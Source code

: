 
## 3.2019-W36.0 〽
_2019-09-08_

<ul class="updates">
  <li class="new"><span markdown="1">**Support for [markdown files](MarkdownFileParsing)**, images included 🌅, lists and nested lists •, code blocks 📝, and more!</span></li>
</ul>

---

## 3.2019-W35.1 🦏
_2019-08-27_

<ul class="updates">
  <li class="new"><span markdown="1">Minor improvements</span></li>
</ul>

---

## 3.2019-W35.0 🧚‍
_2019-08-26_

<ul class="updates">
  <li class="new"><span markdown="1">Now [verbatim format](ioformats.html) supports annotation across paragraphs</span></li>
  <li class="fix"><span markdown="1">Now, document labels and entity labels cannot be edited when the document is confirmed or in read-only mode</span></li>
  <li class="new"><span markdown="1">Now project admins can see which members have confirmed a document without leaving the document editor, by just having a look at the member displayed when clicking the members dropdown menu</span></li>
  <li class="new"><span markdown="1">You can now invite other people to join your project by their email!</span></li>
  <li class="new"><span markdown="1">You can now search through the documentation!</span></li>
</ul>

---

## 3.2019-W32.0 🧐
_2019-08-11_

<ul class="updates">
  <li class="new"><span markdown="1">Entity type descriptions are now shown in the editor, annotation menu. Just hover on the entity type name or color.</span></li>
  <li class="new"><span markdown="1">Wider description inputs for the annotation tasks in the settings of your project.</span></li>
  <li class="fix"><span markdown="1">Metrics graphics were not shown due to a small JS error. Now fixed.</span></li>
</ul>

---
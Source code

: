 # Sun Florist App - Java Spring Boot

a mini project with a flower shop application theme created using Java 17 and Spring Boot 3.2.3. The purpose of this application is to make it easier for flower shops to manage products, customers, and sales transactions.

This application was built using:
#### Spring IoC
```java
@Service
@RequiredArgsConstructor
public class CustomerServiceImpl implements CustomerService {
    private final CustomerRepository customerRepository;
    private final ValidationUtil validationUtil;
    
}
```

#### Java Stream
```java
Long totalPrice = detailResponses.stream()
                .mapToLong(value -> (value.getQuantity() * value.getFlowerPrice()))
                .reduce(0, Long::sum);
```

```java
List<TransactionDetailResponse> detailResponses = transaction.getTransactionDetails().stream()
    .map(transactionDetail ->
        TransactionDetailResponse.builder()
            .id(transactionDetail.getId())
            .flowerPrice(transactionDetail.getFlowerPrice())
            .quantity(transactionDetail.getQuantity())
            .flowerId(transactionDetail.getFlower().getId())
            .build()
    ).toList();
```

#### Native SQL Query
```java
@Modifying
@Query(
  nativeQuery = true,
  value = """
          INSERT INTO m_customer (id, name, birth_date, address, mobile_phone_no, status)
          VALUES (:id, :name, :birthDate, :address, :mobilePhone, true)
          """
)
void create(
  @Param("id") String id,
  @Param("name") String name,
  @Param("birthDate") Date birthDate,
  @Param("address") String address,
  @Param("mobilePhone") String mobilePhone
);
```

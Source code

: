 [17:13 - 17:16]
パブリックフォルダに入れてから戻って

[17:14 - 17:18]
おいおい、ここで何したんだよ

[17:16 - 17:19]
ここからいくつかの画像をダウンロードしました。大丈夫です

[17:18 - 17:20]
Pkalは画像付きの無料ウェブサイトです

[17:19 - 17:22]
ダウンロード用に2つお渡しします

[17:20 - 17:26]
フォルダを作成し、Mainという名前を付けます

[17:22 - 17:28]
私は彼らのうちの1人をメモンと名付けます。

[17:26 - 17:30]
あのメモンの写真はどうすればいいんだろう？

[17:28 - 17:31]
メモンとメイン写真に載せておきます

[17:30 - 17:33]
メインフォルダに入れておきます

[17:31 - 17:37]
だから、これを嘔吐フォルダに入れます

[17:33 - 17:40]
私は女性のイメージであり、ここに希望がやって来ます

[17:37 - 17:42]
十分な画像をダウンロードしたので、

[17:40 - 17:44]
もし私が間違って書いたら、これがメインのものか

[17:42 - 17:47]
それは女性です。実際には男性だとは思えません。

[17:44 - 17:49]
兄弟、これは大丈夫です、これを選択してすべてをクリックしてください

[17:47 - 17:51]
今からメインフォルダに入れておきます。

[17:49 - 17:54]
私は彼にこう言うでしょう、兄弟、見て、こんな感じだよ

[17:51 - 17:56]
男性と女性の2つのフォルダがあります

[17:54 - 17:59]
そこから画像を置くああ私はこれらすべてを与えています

WORK REQUIRED » Taking the lines above, repeat exactly those from the line that contains "[17:13 - 17:16]" through the line that contains "[17:28 - 17:31]", and both of those lines as well. Include nothing else.

ANSWER FOR THE TASK »
: [17:13 - 17:16]
パブリックフォルダに入れてから戻って

[17:14 - 17:18]
おいおい、ここで何したんだよ

[17:16 - 17:19]
ここからいくつかの画像をダウンロードしました。大丈夫です

[17:18 - 17:20]
Pkalは画像付きの無料ウェブサイトです

[17:19 - 17:22]
ダウンロード用に2つお渡しします

[17:20 - 17:26]
フォルダを作成し、Mainという名前を付けます

[17:22 - 17:28]
私は彼らのうちの1人をメモンと名付けます。

[17:26 - 17:30]
あのメモンの写真はどうすればいいんだろう？

[17:28 - 17:31]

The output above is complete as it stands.